Jonathan Cohn reports that Charlie Gibson did ask one policy question – albeit one that Charlie gets wrong:

Charlie Gibson really hammered the candidates–both candidates–over their proposals to raise the capital gains tax. Why woudl they do that, he asked, when lowering the cap gains tax during the 1990s raised revenue? My recollection was that Gibson’s premise was wrong, but I couldn’t remember the details of why. Fortunately, I know a few economists. Here’s one of them–Jason Furman of the Brookings Institute–with the story:

Joint Committee on Taxation and Treasury both score raising capital gains taxes as raising revenues. There is some behavioral response but much of that is timing and doesn’t affect the medium-to-long term revenue loss. Note that the experience after the 1997 cut and the 2003 cut is not a meaningful way to assess the impact of capital gains tax cuts on revenues because so many things were happening simultaneously. The JCT score of the capital gains cut in 1997 was a few billion dollars annually. The 2003 cut was something like $5 billion annually. But capital gains revenues can go up or down by tens of billions annually. So it is hard to look at the noisy data and infer ex post the revenue impact of these changes.

Or, to put it more simply, Gibson’s logic was flawed.

Another economist – Dean Baker has more:

the apparent increase is likely due to timing: investors delay selling stock when they know a tax cut is imminent. After the cut takes effect, they then declare their gains and pay taxes at the lower rate. But this is only part of the story. As President Reagan noted when he signed the 1986 tax reform, taxing capital gains at a lower rate than other income gives people enormous incentive to game the tax code.
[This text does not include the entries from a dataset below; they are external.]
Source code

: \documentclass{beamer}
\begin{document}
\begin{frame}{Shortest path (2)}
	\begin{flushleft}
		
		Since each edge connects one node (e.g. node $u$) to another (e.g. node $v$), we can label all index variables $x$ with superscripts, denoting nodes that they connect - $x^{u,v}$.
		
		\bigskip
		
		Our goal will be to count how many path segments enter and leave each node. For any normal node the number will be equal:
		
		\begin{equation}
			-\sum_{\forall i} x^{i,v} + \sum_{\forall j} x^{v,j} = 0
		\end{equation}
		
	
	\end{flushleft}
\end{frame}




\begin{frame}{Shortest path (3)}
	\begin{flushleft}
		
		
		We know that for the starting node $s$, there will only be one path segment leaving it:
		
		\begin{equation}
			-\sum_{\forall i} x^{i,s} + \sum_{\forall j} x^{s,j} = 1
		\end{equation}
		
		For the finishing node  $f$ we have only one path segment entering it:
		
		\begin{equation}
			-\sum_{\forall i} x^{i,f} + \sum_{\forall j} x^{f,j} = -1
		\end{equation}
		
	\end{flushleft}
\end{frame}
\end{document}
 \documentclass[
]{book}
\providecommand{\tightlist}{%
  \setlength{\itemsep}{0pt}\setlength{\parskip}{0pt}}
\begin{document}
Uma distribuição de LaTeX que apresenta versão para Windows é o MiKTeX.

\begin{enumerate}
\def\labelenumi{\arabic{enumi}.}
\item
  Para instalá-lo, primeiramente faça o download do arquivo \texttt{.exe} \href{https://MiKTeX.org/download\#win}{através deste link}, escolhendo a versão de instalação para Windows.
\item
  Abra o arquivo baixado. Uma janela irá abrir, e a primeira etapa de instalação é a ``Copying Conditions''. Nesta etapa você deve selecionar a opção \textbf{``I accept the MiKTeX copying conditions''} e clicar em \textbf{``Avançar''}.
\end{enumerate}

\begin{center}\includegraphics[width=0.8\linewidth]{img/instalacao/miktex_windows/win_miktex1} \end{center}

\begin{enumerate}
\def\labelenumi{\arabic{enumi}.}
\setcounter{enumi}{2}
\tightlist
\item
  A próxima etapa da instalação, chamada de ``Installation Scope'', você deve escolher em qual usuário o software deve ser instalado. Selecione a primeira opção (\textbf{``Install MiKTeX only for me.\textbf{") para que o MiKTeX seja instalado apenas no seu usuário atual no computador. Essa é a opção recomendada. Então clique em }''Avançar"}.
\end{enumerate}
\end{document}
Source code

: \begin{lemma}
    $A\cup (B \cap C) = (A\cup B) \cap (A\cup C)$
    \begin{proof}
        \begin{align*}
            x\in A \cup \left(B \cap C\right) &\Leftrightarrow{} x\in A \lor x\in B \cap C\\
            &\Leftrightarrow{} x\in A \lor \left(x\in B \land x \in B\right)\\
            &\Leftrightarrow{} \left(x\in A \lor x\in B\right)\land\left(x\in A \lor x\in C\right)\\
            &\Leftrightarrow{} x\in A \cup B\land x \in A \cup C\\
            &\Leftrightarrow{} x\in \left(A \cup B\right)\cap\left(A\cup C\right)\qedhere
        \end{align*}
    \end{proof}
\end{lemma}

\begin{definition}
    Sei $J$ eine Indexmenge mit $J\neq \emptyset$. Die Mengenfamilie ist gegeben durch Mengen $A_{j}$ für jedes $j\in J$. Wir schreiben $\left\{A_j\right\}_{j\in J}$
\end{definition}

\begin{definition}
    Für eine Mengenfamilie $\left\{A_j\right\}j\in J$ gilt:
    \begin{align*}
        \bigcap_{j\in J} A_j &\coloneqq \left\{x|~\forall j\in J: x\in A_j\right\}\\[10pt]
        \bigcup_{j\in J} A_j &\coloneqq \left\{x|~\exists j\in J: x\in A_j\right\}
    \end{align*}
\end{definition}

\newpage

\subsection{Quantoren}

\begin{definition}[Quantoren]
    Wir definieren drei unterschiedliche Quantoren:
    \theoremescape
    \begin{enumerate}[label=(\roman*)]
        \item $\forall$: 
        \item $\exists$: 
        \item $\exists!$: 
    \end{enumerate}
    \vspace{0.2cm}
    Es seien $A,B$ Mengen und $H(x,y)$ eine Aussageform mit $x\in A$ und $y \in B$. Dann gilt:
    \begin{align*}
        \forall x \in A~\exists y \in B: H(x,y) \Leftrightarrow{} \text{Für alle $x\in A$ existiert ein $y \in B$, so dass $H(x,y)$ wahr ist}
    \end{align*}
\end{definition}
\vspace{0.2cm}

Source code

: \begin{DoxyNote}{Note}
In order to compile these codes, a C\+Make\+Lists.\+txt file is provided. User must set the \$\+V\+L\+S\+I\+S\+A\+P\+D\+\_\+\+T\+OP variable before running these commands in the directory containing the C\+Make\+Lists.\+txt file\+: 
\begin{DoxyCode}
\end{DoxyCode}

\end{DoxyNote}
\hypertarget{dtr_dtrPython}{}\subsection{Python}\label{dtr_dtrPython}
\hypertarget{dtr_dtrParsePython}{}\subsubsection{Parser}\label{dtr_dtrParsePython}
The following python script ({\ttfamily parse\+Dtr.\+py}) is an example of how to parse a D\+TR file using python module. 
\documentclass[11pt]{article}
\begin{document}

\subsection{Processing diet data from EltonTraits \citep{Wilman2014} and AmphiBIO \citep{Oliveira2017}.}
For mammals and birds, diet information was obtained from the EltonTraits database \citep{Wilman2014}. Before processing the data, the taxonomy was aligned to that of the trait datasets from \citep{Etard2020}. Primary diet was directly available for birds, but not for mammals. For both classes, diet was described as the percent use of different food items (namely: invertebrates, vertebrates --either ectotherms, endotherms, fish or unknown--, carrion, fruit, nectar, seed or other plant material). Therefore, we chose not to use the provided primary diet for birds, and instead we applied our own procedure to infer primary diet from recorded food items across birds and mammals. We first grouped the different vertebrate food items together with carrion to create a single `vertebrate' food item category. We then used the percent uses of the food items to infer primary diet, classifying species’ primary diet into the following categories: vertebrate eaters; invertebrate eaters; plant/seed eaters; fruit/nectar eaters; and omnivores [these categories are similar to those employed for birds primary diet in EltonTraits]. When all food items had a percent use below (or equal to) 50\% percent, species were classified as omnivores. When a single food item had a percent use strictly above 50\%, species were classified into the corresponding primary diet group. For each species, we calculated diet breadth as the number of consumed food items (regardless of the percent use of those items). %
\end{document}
If the tax rate on ordinary income for high-income taxpayers is 35 percent, and the tax rate on capital gains is 15 percent, then these folks can get a 20 percent return if they can make wage, interest, rent or dividend income appear as capital gains income. This can fuel a lot of creative tax shelters. This gap will also lead to an increase in capital gains tax collection – at the expense of ordinary income tax collections. There is one other important point worth noting about the capital gains leads to more taxes story. Presumably the greater collections are supposed to come from people selling their stock or other assets more frequently. This means more fees for the financial industry, but is this what we really want to promote. The fees from these trades are a drain on people’s investments. There is a lot of research showing that active traders typically lose money. Is it good policy to promote more active trading (that is, if you don’t work on Wall Street)?

But doesn’t reducing the tax rate on capital gains lead to more investment? Well maybe not:

The effect of taxation of capital gains on the decision to purchase a risky asset is explored within a theoretical framework similar to that of the capital asset pricing model. Tax rate reductions have two offsetting effects. One is to raise the after-tax expected return while the other is to increase the amount of risk borne by private agents. Conditions for determining which effect dominates are derived.